While Judas is a recognizable name as Jesus’ betrayer, the character of Barabbas is nearly a footnote in the Bible, and a controversial figure at that. A revolutionist imprisoned for his beliefs and for inciting violence, Barabbas was sentenced to death by crucifixion, but pardoned to a loophole in Roman law that allowed Jesus to take his place on the cross. While the debate remains among scholars over Barabbas’ existence (and the interpretation of how his survival links to Jesus’ death), Ray uses Barabbas – significantly, more so than any other version of the story I’ve seen or read – as a parallel to Jesus’ life and teachings.

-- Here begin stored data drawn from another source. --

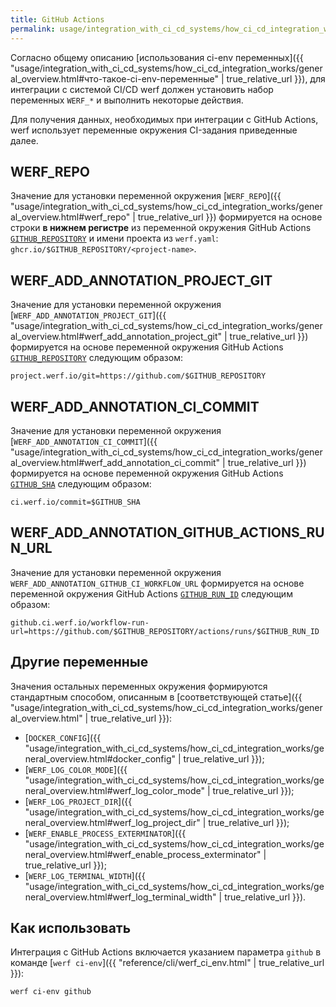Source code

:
 ```yaml
---
title: GitHub Actions
permalink: usage/integration_with_ci_cd_systems/how_ci_cd_integration_works/github_actions.html
---
```


Согласно общему описанию [использования ci-env переменных]({{ "usage/integration_with_ci_cd_systems/how_ci_cd_integration_works/general_overview.html#что-такое-ci-env-переменные" | true_relative_url }}), для интеграции с системой CI/CD werf должен установить набор переменных `WERF_*` и выполнить некоторые действия.

Для получения данных, необходимых при интеграции с GitHub Actions, werf использует переменные окружения CI-задания приведенные далее.

## WERF_REPO

Значение для установки переменной окружения [`WERF_REPO`]({{ "usage/integration_with_ci_cd_systems/how_ci_cd_integration_works/general_overview.html#werf_repo" | true_relative_url }}) формируется на основе строки **в нижнем регистре** из переменной окружения GitHub Actions [`GITHUB_REPOSITORY`](https://docs.github.com/en/free-pro-team@latest/actions/reference/environment-variables#default-environment-variables) и имени проекта из `werf.yaml`: `ghcr.io/$GITHUB_REPOSITORY/<project-name>`.

## WERF_ADD_ANNOTATION_PROJECT_GIT

Значение для установки переменной окружения [`WERF_ADD_ANNOTATION_PROJECT_GIT`]({{ "usage/integration_with_ci_cd_systems/how_ci_cd_integration_works/general_overview.html#werf_add_annotation_project_git" | true_relative_url }}) формируется на основе переменной окружения GitHub Actions [`GITHUB_REPOSITORY`](https://docs.github.com/en/actions/learn-github-actions/environment-variables#default-environment-variables) следующим образом:

```
project.werf.io/git=https://github.com/$GITHUB_REPOSITORY
```

## WERF_ADD_ANNOTATION_CI_COMMIT

Значение для установки переменной окружения [`WERF_ADD_ANNOTATION_CI_COMMIT`]({{ "usage/integration_with_ci_cd_systems/how_ci_cd_integration_works/general_overview.html#werf_add_annotation_ci_commit" | true_relative_url }}) формируется на основе переменной окружения GitHub Actions [`GITHUB_SHA`](https://docs.github.com/en/actions/learn-github-actions/environment-variables#default-environment-variables) следующим образом:

```
ci.werf.io/commit=$GITHUB_SHA
```

## WERF_ADD_ANNOTATION_GITHUB_ACTIONS_RUN_URL

Значение для установки переменной окружения `WERF_ADD_ANNOTATION_GITHUB_CI_WORKFLOW_URL` формируется на основе переменной окружения GitHub Actions [`GITHUB_RUN_ID`](https://docs.github.com/en/actions/learn-github-actions/environment-variables#default-environment-variables) следующим образом:

```
github.ci.werf.io/workflow-run-url=https://github.com/$GITHUB_REPOSITORY/actions/runs/$GITHUB_RUN_ID
```

## Другие переменные

Значения остальных переменных окружения формируются стандартным способом, описанным в [соответствующей статье]({{ "usage/integration_with_ci_cd_systems/how_ci_cd_integration_works/general_overview.html" | true_relative_url }}):
 * [`DOCKER_CONFIG`]({{ "usage/integration_with_ci_cd_systems/how_ci_cd_integration_works/general_overview.html#docker_config" | true_relative_url }});
 * [`WERF_LOG_COLOR_MODE`]({{ "usage/integration_with_ci_cd_systems/how_ci_cd_integration_works/general_overview.html#werf_log_color_mode" | true_relative_url }});
 * [`WERF_LOG_PROJECT_DIR`]({{ "usage/integration_with_ci_cd_systems/how_ci_cd_integration_works/general_overview.html#werf_log_project_dir" | true_relative_url }});
 * [`WERF_ENABLE_PROCESS_EXTERMINATOR`]({{ "usage/integration_with_ci_cd_systems/how_ci_cd_integration_works/general_overview.html#werf_enable_process_exterminator" | true_relative_url }});
 * [`WERF_LOG_TERMINAL_WIDTH`]({{ "usage/integration_with_ci_cd_systems/how_ci_cd_integration_works/general_overview.html#werf_log_terminal_width" | true_relative_url }}).

## Как использовать

Интеграция с GitHub Actions включается указанием параметра `github` в команде [`werf ci-env`]({{ "reference/cli/werf_ci_env.html" | true_relative_url }}):

```shell
werf ci-env github
```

While Barabbas calls for militant violence against Roman tyranny, Jesus asks for peace, both gaining a devoted following among the oppressed population of Jews. While Ray is careful to emphasize the gradual increase of faith in Jesus, he delineates the opposition, as Barabbas denounces Jesus and calls for violence against violence.

There certainly is violence in King of Kings, beginning with its opening scenes; men are run through with spears, stabbed, and left bloody and screeching by the Roman Empire—this all takes place far before Mary and Joseph’s humble trek to Bethlehem, another opportunity for Ray to display the cruelty of the Romans as they snatch newborn baby boys from their mothers’ arms after King Herod’s decree. The misery and suffering of the Jews depicted under the Romans makes a character like Barabbas sympathetic as he doubts Jesus’ pacifist approach, and blindly pushes forward with his sword.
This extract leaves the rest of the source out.